Cabo Verde – Raso Island
Commentary by Simon Ager
Raso Island is a stratovolcano. There is little vegetation here; the entire coastline is made up of rocky cliffs. The mountains reach some 130 meters above sea level. It is every bit as spectacular as Santa Luzia!
The geographical isolation of Cabo Verde has resulted in a large number of endemic bird species. Now, the only home of the critically endangered Raso lark, breeding pairs of Cabo Verde shearwaters, red-billed tropicbirds, brown boobys and Lago sparrows. It is also one of two islands where the Cabo Verde giant skink and gecko still survive.
Having set up a second base camp on the uninhabited island of Raso some weeks ago, and a team in place on Santa Luzia protecting the turtles, we are assisting the biologists with monitoring 120 shearwater nests as part of a scientific study and acting as a poaching deterrent for the chicks. Thousands of shearwater chicks were once hunted and killed every year as a food source decimating the populations of Rasos and Brancos.
By highlighting the importance of the species, and working with and educating local communities, especially fishermen, poaching numbers have dramatically fallen.
A group of Portuguese biologists are also here studying the Lago sparrow comparing its evolution to the Galapagos chaffinch, which physically evolved to survive the different environment and resources on each island in Galapagos.
Our time is spent moving between two locations every other day: one close to our basecamp and the second, a one-and-a-half hour trek through the mountains to a camp nestled in a canyon overlooking the island of Sao Nicolau. We arrive just before sundown, checking the marked cliff hollows along the way for chicks.
Settling in for the night, we eat biscuits smothered in marmalade and drink tea made from a shrub found on the island. With nothing more than a sleeping bag on the rocky ground, we sleep under the stars. With no light pollution the heavens are magnificent!
As the sun drops into the ocean through the serenity, geckos begin to chirp feverously into the early hours; male shearwaters join the choir leaving the nests for the ocean to feed.
Daring not to sit up at this time, silhouette in the moonlight, shearwaters swoop in at high speeds through the canyon mere feet above your head, the rush of air clearly audible. An amazing experience!
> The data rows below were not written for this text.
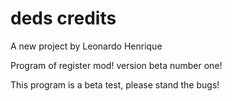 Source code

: # deds credits

A new project by Leonardo Henrique

Program of register mod!
version beta number one!

This program is a beta test, please stand the bugs!
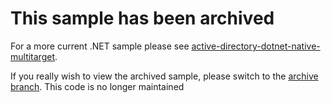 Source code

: # This sample has been archived

For a more current .NET sample please see [active-directory-dotnet-native-multitarget](https://github.com/Azure-Samples/active-directory-dotnet-native-multitarget). 

If you really wish to view the archived sample, please switch to the [archive branch](https://github.com/AzureADQuickstarts/NativeClient-MultiTarget-DotNet/tree/archive). This code is no longer maintained
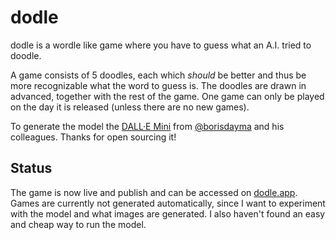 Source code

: # dodle
dodle is a wordle like game where you have to guess what an A.I. tried to doodle.

A game consists of 5 doodles, each which *should* be better and thus be more recognizable what the word to guess is.
The doodles are drawn in advanced, together with the rest of the game. One game can only be played on the day it is released (unless there are no new games). 

To generate the model the [DALL·E Mini](https://github.com/borisdayma/dalle-mini) from [@borisdayma](https://github.com/borisdayma) and his colleagues. 
Thanks for open sourcing it! 

## Status

The game is now live and publish and can be accessed on [dodle.app](https://dodle.app).
Games are currently not generated automatically, since  I want to experiment with the model and what
images are generated. I also haven't found an easy and cheap way to run the model. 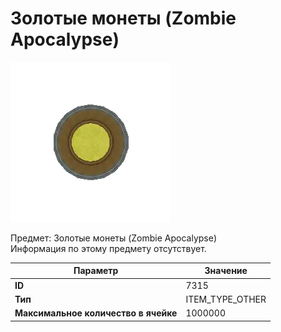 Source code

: # Золотые монеты (Zombie Apocalypse)

![Item Image](../img/7315.webp?raw=true)

Предмет: Золотые монеты (Zombie Apocalypse)<br>Информация по этому предмету отсутствует.


| Параметр | Значение |
|----------|----------|
| **ID** | 7315 |
| **Тип** | ITEM_TYPE_OTHER |
| **Максимальное количество в ячейке** | 1000000 |

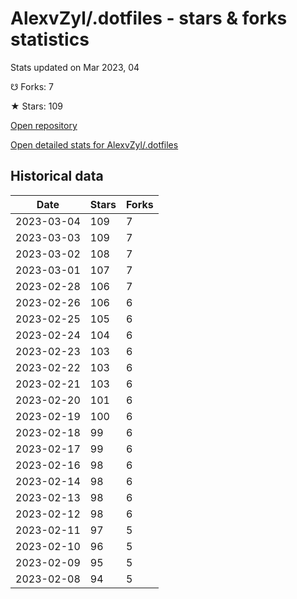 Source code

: # AlexvZyl/.dotfiles - stars & forks statistics

Stats updated on Mar 2023, 04

☋ Forks: 7

★ Stars: 109

[Open repository](https://github.com/AlexvZyl/.dotfiles)

[Open detailed stats for AlexvZyl/.dotfiles](https://reviewgithub.com/rep/AlexvZyl/.dotfiles)

## Historical data
| Date | Stars | Forks |
|------|-------|-------|
| 2023-03-04 | 109 | 7 | 
| 2023-03-03 | 109 | 7 | 
| 2023-03-02 | 108 | 7 | 
| 2023-03-01 | 107 | 7 | 
| 2023-02-28 | 106 | 7 | 
| 2023-02-26 | 106 | 6 | 
| 2023-02-25 | 105 | 6 | 
| 2023-02-24 | 104 | 6 | 
| 2023-02-23 | 103 | 6 | 
| 2023-02-22 | 103 | 6 | 
| 2023-02-21 | 103 | 6 | 
| 2023-02-20 | 101 | 6 | 
| 2023-02-19 | 100 | 6 | 
| 2023-02-18 | 99 | 6 | 
| 2023-02-17 | 99 | 6 | 
| 2023-02-16 | 98 | 6 | 
| 2023-02-14 | 98 | 6 | 
| 2023-02-13 | 98 | 6 | 
| 2023-02-12 | 98 | 6 | 
| 2023-02-11 | 97 | 5 | 
| 2023-02-10 | 96 | 5 | 
| 2023-02-09 | 95 | 5 | 
| 2023-02-08 | 94 | 5 |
Yet, unfortunately, some birds are not so lucky meeting their fate at high speed, we find remains of birds that have flown head-on into the rock face.
The geckos know no fear of man; feeling them scurry over your sleeping bag throughout the night is no surprise.
The serenity finally returns just before sunup, and we return to the nests we surveyed the previous night.
Reaching into the darkness of a rocky hollow no bigger than your fist and shoulder deep, feeling for a chick that is less than amused at being extracted from its nest, involves being enthusiastically pecked by a large gray fur ball with a beak. The chicks are tagged, measured and weighed before being returned carefully to the rocky hollow. Each night, one of the parents will come to the nest to feed the chick, which may nearly double its weight in one week.
Watching the birds mature week by week, the adult plumage replaces the gray fluff. The first two weeks in November will see the adolescent birds take flight and migrate great distances, with sightings off the coast of mainland Africa in Senegalese waters. The birds stay at sea until the next breeding season.
We will continue a presence in the islands of Santa Luzia and Raso along with the scientists until the end of November.
The islands of Cabo Verde continue to amaze. Declaring the country a marine sanctuary, eco-tourism could save this stunning country from foreign interests that look to decimate the biodiversity in the name of short-term gain. It’s not to late.
Cabo Verde could very well be the jewel of Africa!